They were both talking about the election.

I was expecting this type of response from the left leaning participants of the Navigating to a New Normal study, but this came from people on both sides. That I was surprised reflects the political bias I have and how I let that judgment cloud my perceptions of people with different viewpoints. Of course everyone would be feeling stressed and anxious in a contentious, close election in a highly polarized nation.

Given the stereotypes of “the other side”, I wasn’t giving them the benefit of the doubt. (And just thinking of people with different viewpoints as being on the other side is othering and a judgment to be dismantled.)

So we have all this anxiety. The problem is, we aren’t talking about it collectively, we’re still experiencing it asynchronously like so much of our lives - at least across the left and right.

The undercurrent was showing up differently for everyone. Barb, a retired pastor in Texas, commented on the undercurrent of tension which is leading her to re-evaluate how she engages with neighbors and fellow church members.

Kelsey, who works part time as a bartender in a rural, “red” part of Maine, observed the discomfort of being in the minority in a “Trumpy” part of the state.

The only ones that weren’t feeling as anxious were the ones who had voted early. That act seemed to enable freedom or at least a momentary mental respite for them to check out from the barrage of communication.

In the video below, I’ve gathered the responses people shared with us about how they are feeling, what they are concerned about, and how they are navigating conversations with people within and outside their bubble.

As a viewer, I encourage keeping the 5 Steps to Empathy in mind, listening to the participants as humans first, Republicans or Democrats second. Or third. Or not at all.

While these were all individual conversations, there were some opposing perspectives on topics that were illuminating. Look for the viewpoints on leaving the country expressed by a Democrat and Republican as well as the generational push for independence in thought and voting practice among the Black participants.

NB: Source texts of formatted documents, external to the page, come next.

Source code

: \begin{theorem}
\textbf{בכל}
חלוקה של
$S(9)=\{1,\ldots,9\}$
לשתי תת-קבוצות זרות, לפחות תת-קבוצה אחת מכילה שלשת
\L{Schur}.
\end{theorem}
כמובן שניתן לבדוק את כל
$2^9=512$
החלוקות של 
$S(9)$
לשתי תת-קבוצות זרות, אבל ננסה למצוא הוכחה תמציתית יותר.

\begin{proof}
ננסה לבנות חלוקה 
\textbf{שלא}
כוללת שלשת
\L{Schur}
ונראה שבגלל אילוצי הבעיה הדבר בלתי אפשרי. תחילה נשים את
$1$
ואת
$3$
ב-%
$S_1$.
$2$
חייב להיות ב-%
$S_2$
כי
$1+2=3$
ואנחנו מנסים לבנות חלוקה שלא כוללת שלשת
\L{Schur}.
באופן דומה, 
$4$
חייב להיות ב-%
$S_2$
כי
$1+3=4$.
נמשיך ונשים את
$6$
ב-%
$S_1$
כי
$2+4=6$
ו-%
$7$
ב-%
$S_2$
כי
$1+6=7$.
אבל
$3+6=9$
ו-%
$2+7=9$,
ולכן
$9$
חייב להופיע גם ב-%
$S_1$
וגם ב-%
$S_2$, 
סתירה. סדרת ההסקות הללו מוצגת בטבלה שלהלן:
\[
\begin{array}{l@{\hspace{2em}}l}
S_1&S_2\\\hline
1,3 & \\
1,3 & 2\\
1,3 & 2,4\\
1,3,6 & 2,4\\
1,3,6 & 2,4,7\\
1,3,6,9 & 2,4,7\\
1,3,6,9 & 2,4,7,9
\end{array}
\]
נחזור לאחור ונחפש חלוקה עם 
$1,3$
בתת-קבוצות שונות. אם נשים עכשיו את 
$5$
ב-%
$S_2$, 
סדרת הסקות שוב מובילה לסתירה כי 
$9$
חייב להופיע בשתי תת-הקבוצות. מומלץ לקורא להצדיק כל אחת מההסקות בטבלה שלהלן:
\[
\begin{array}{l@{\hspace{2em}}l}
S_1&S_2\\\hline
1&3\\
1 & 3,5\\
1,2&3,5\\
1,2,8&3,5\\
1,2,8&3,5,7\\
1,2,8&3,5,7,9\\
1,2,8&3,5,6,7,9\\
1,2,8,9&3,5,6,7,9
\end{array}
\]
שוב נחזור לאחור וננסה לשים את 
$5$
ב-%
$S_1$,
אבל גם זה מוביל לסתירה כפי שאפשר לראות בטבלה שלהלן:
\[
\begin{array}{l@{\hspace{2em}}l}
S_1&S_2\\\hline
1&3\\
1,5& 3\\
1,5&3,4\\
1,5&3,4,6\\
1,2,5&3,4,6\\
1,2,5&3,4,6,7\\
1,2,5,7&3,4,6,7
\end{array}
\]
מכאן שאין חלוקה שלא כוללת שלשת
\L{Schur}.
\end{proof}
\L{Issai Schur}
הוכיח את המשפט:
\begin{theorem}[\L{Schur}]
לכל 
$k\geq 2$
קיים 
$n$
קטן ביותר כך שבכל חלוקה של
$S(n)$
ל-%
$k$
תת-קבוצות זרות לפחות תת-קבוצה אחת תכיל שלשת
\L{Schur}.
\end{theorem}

The “a-ha” moment for me out came when I asked Jennifer of SC, a Republican, how we’ve managed to have conversations about politics over the past 4 years, including discussions about January 6, Black Lives Matter protests and the ups and downs of this election cycle. Her response turned on the light bulb for me and it’s in the video.

She observed that we had respect for each other which made it easier to have difficult conversations.

Reviewing the other interviews, I noticed the word ‘respect’ came up with Gail and Barb as well. They are also seeking to understand people with different viewpoints and recognize that respect is one of the keys to unlocking that door.

And so with that inspiration, I share below several tips for how to have conversations with people “the morning after” - whenever the election results are announced…

Q&A: How Do I Talk About The Election Results without Losing It?

Thanks for asking. This is a question on everyone’s mind as we move toward the results of the election being announced. We’ve been so divided, how do we begin to talk to each other again?

Inspired by the comments from the New Normal participants which are in the video above, I have to offer up the following actions: Respect; Affirm; Understand, and Breathe.

RESPECT - Have we lost our ability to respect one another as people? While some respect is earned, I believe a basic level of respect is mandatory simply because we all exist here together. Moving away from demonizing and seeing someone as human, providing that courtesy of a little respect, will help shift your mindset and in turn, can open up how they respond to you.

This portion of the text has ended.